How is the AP Physics 2 exam scored?
The exam is about 3 hours and has two sections worth 50% each. Section I is 40 multiple-choice questions (four options each) in 80 minutes, including individual questions and sets built on data, graphs and diagrams. Section II is four free-response questions in 100 minutes, written from the science practices, including a mathematical-routines question, a translation-between-representations question, and a laboratory or experimental-design question. The composite is scaled to the 1 to 5 AP score.
What are the AP Physics 2 science practices?
The science practices are the skills assessed alongside content: creating representations and models, using mathematical routines, engaging in scientific questioning and argumentation, and analyzing and designing experiments. Free-response questions are written from these practices, so you must draw and interpret field diagrams, circuit schematics and ray diagrams, carry out algebraic calculations, design and analyze experiments, and justify claims with physics reasoning using AP task verbs such as Calculate, Describe, Explain, Justify and Derive.

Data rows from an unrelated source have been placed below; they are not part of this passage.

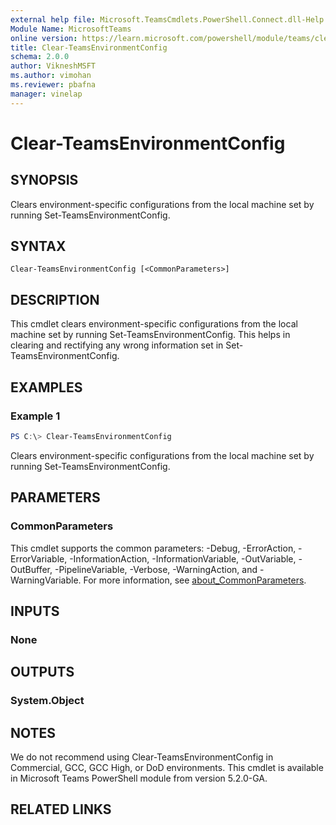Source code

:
 ```yaml
---
external help file: Microsoft.TeamsCmdlets.PowerShell.Connect.dll-Help.xml
Module Name: MicrosoftTeams
online version: https://learn.microsoft.com/powershell/module/teams/clear-teamsenvironmentconfig
title: Clear-TeamsEnvironmentConfig
schema: 2.0.0
author: VikneshMSFT
ms.author: vimohan
ms.reviewer: pbafna
manager: vinelap
---
```


# Clear-TeamsEnvironmentConfig

## SYNOPSIS
Clears environment-specific configurations from the local machine set by running Set-TeamsEnvironmentConfig.

## SYNTAX

```
Clear-TeamsEnvironmentConfig [<CommonParameters>]
```

## DESCRIPTION
This cmdlet clears environment-specific configurations from the local machine set by running Set-TeamsEnvironmentConfig. This helps in clearing and rectifying any wrong information set in Set-TeamsEnvironmentConfig.

## EXAMPLES

### Example 1
```powershell
PS C:\> Clear-TeamsEnvironmentConfig
```

Clears environment-specific configurations from the local machine set by running Set-TeamsEnvironmentConfig.

## PARAMETERS

### CommonParameters
This cmdlet supports the common parameters: -Debug, -ErrorAction, -ErrorVariable, -InformationAction, -InformationVariable, -OutVariable, -OutBuffer, -PipelineVariable, -Verbose, -WarningAction, and -WarningVariable. For more information, see [about_CommonParameters](https://go.microsoft.com/fwlink/?LinkID=113216).

## INPUTS

### None

## OUTPUTS

### System.Object

## NOTES

We do not recommend using Clear-TeamsEnvironmentConfig in Commercial, GCC, GCC High, or DoD environments. This cmdlet is available in Microsoft Teams PowerShell module from version 5.2.0-GA.

## RELATED LINKS
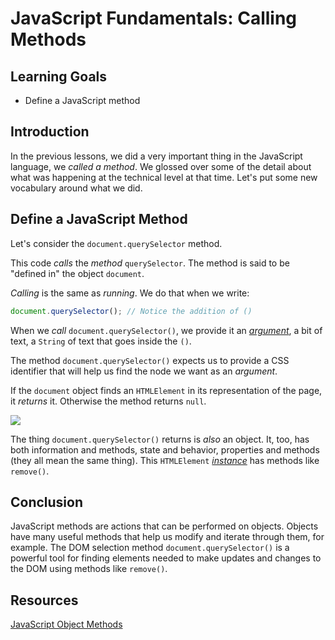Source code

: # JavaScript Fundamentals: Calling Methods

## Learning Goals

* Define a JavaScript method

## Introduction

In the previous lessons, we did a very important thing in the JavaScript
language, we _called a method_. We glossed over some of the detail about 
what was happening at the technical level at that time. Let's put some new
vocabulary around what we did.

## Define a JavaScript Method

Let's consider the `document.querySelector` method.

This code _calls_ the _method_ `querySelector`. The
method is said to be "defined in" the object `document`.

_Calling_ is the same as _running_. We do that when
we write:

```js
document.querySelector(); // Notice the addition of ()
```

When we _call_ `document.querySelector()`, we provide it an _[argument](https://developer.mozilla.org/en-US/docs/Web/JavaScript/Reference/Functions/arguments)_, a
bit of text, a `String` of text that goes inside the `()`.

The method `document.querySelector()` expects us to provide a CSS
identifier that will help us find the node we want as an _argument_.

If the `document` object finds an `HTMLElement` in its representation of the page, it _returns_
it. Otherwise the method returns `null`.

![](https://curriculum-content.s3.amazonaws.com/fewpjs/fewpjs-js-fundamentals-calling-methods/console.png)

The thing `document.querySelector()` returns is _also_ an object. It, too, has
both information and methods, state and behavior, properties and methods (they
all mean the same thing). This `HTMLElement` _[instance](https://developer.mozilla.org/en-US/docs/Glossary/Instance)_ has methods like `remove()`.

## Conclusion

JavaScript methods are actions that can be performed on objects. Objects have
many useful methods that help us modify and iterate through them, for example.
The DOM selection method `document.querySelector()` is a powerful tool for finding
elements needed to make updates and changes to the DOM using methods like `remove()`.

## Resources

[JavaScript Object Methods](https://www.w3schools.com/js/js_object_methods.asp)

How much math is in AP Physics 2?
AP Physics 2 is algebra-based, so it uses algebra, geometry and basic trigonometry but no calculus. You apply Coulomb's law and the ideal gas law, analyze series and parallel circuits, use Snell's law and the thin-lens equation, and work with proportional reasoning (for example the inverse-square law for electric force). A formula and constants sheet is provided and a calculator is allowed on the whole exam, but you must set up the physics correctly first.
What are the big themes in AP Physics 2?
Several themes thread through the course: fields (electric and magnetic) as the way charges and magnets influence each other across space, conservation laws for charge and energy, the wave model of light, and the quantisation of energy in modern physics. The thermodynamics unit applies energy conservation to gases; the electricity, magnetism and circuits units develop the field idea; and the optics and modern-physics units explore the wave and particle natures of light.
How does AP Physics 2 compare to a college course?
AP Physics 2 is designed to match a second-semester, algebra-based college physics course, so it is deeper and more conceptual than a typical high-school physics class. The distinctive features are the unit framework, the science practices, the heavy emphasis on field diagrams, circuit analysis and ray diagrams, and the College Board exam format with its mathematical, representational and laboratory free-response questions. Always study from the current Course and Exam Description and released exams.